Gather all lines in the entries that include the word "wheel".
INPUT: Begin
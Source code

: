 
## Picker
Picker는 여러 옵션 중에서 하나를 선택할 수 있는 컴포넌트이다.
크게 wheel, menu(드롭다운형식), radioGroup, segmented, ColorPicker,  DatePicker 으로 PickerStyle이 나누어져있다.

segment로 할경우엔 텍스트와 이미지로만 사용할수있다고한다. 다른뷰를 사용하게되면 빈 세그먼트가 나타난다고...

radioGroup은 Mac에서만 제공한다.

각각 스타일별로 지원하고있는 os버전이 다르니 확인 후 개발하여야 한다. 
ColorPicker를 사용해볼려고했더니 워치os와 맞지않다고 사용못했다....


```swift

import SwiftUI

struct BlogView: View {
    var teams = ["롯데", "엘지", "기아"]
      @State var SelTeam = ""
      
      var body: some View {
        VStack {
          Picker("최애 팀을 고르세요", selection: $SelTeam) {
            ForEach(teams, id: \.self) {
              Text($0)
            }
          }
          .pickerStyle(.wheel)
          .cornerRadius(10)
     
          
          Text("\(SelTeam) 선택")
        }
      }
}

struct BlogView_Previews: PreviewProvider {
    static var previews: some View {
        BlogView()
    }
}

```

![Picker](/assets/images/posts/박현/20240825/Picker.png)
INPUT: End
INPUT: Begin
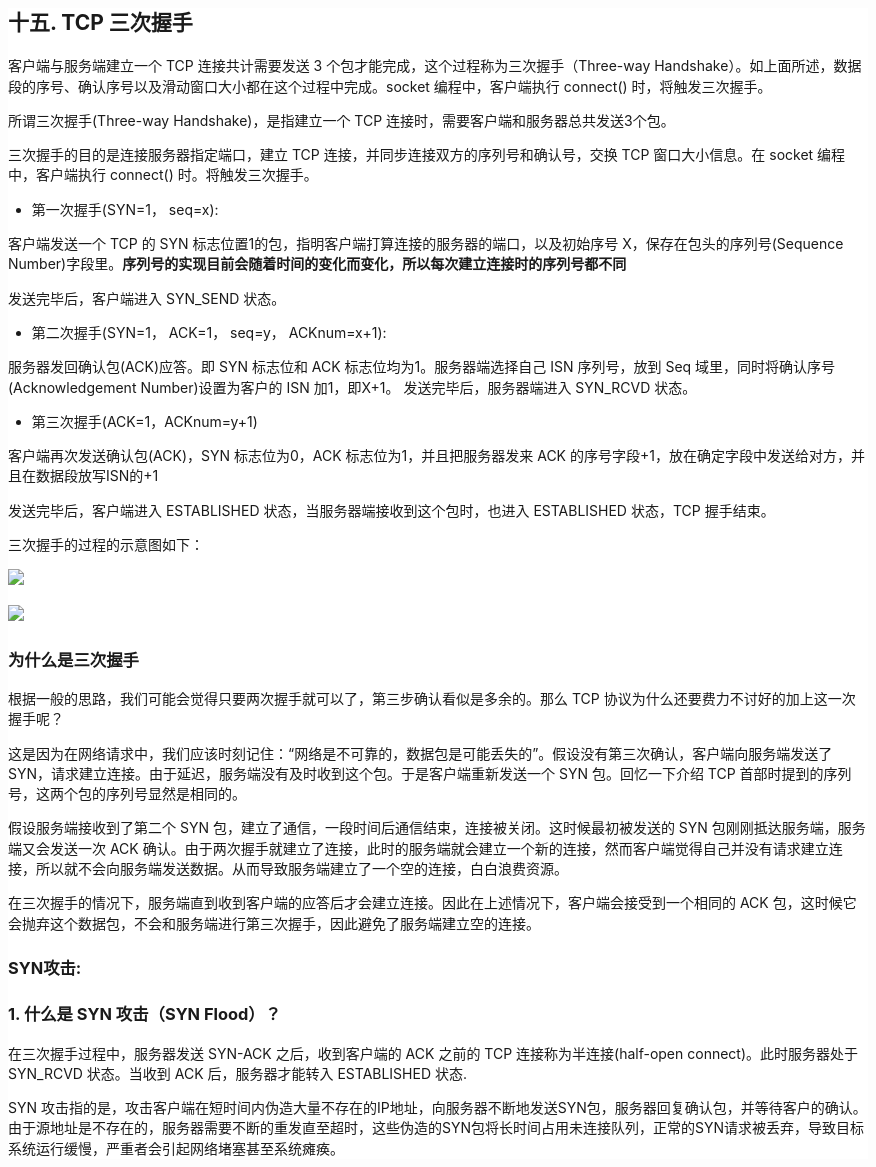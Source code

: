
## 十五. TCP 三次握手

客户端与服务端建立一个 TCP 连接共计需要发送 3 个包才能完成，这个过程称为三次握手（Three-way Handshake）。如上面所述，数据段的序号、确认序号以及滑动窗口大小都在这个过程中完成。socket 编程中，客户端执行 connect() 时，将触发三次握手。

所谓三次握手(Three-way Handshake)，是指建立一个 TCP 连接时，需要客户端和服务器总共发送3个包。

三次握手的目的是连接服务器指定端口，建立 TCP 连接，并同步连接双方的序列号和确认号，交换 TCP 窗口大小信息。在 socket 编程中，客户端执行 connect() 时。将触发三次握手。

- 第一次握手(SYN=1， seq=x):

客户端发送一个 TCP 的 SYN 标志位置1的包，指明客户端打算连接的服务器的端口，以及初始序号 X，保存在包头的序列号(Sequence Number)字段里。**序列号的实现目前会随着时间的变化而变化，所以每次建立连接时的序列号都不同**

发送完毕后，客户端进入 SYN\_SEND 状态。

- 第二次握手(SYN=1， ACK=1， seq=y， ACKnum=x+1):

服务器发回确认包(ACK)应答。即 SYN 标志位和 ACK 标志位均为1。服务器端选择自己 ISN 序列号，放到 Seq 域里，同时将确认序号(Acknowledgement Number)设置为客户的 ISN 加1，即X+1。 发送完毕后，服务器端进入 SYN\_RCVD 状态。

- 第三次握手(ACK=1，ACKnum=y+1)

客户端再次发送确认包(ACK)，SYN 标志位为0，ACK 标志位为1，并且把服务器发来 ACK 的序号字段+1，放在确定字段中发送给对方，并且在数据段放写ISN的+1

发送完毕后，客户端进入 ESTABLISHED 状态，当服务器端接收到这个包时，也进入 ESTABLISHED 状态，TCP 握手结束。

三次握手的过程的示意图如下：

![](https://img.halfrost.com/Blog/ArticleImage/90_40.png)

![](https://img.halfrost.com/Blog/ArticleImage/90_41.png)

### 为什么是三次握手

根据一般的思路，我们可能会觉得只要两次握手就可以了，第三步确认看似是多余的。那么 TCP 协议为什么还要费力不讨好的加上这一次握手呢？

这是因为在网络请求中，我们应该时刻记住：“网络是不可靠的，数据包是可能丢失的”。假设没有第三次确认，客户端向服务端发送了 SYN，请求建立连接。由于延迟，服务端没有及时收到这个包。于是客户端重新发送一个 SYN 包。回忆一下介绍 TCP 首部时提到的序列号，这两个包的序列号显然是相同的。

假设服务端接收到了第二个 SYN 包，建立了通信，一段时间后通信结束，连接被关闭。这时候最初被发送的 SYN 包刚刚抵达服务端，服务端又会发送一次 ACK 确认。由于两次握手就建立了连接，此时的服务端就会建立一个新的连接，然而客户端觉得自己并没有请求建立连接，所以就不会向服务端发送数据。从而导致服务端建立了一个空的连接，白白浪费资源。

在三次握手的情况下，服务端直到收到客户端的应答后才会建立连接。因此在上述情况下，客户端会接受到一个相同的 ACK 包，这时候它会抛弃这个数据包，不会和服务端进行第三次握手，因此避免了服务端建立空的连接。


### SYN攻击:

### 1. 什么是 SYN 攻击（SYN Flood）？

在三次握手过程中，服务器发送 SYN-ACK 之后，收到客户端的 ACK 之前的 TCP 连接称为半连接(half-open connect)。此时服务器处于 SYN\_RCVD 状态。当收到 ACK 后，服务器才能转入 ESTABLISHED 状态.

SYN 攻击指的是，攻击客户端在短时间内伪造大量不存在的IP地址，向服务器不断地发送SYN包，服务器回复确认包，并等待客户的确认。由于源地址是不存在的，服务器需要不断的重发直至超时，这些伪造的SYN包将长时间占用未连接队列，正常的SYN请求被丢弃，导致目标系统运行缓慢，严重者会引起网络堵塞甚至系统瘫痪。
INPUT: End
INPUT: Begin
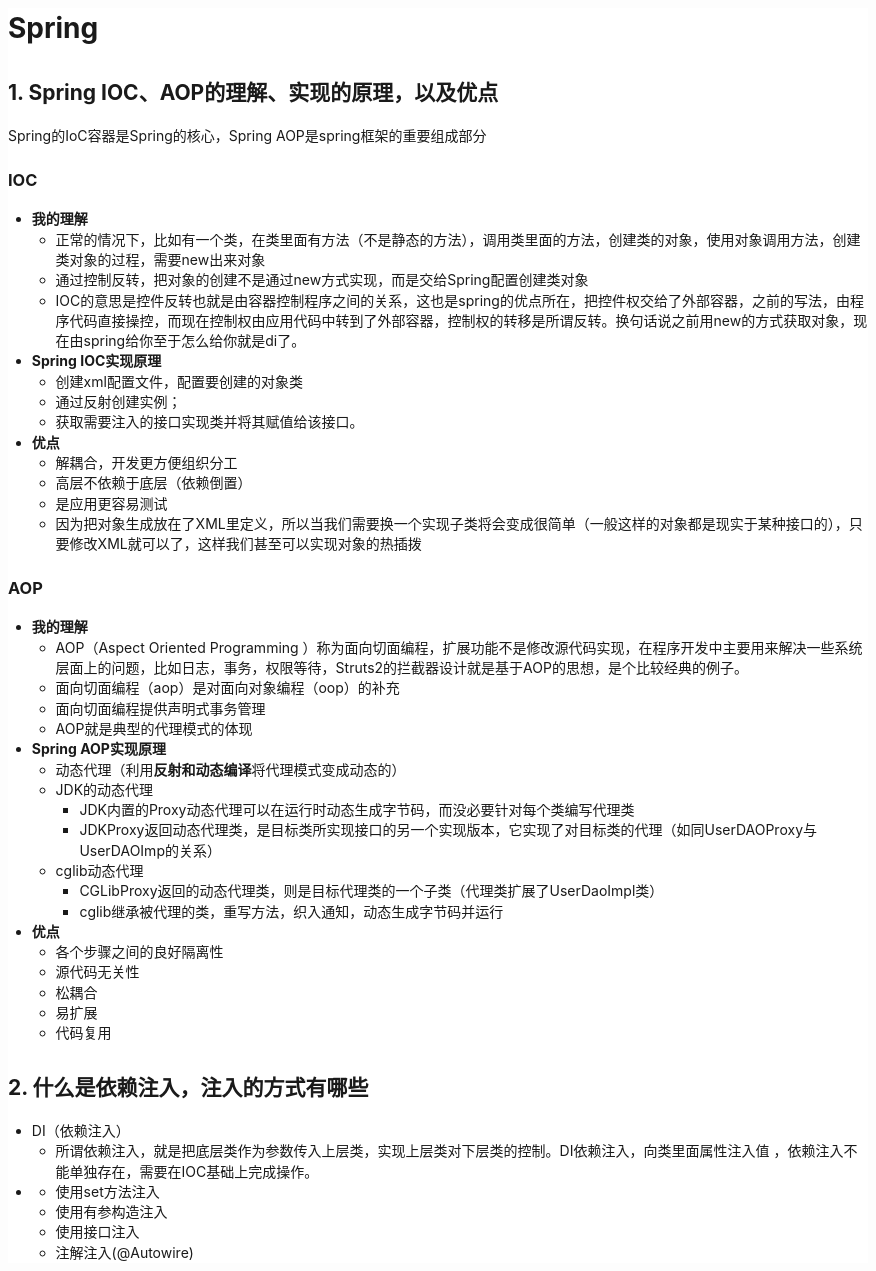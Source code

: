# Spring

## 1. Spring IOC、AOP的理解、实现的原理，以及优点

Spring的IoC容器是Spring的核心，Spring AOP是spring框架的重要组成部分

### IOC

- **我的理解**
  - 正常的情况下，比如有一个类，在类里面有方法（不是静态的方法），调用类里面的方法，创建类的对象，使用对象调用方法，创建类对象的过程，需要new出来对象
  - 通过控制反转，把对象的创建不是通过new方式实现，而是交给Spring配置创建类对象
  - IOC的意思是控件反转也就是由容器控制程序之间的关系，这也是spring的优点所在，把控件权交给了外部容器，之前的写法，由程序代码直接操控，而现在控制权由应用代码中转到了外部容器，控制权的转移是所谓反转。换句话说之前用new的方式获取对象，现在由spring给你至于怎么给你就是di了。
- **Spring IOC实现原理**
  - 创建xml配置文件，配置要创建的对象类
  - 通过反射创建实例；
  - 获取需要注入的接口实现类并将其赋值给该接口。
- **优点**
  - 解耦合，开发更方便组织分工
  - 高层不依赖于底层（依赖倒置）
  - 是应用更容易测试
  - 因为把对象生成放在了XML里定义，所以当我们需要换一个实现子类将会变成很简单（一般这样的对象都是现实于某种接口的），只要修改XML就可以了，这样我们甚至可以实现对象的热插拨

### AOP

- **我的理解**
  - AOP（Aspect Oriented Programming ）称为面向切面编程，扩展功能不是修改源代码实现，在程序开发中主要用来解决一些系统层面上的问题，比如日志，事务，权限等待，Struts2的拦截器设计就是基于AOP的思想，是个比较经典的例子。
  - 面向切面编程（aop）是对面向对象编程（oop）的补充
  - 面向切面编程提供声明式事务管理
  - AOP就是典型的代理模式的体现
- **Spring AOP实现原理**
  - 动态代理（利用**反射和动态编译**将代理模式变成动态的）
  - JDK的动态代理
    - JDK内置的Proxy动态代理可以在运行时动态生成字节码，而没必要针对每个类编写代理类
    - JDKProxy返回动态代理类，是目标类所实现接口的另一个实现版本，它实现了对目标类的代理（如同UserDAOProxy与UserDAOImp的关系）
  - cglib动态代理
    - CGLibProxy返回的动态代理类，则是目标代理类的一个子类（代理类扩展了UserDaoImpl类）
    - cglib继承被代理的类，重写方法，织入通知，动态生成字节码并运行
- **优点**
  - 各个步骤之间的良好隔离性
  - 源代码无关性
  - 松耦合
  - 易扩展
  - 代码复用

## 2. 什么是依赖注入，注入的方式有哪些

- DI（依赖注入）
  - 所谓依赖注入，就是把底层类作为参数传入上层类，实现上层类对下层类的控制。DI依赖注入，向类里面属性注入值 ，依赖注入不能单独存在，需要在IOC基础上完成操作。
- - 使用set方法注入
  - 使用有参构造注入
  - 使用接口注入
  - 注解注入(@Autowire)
INPUT: End
**OUTPUT OF THE TASK:**
크게 wheel, menu(드롭다운형식), radioGroup, segmented, ColorPicker,  DatePicker 으로 PickerStyle이 나누어져있다.
          .pickerStyle(.wheel)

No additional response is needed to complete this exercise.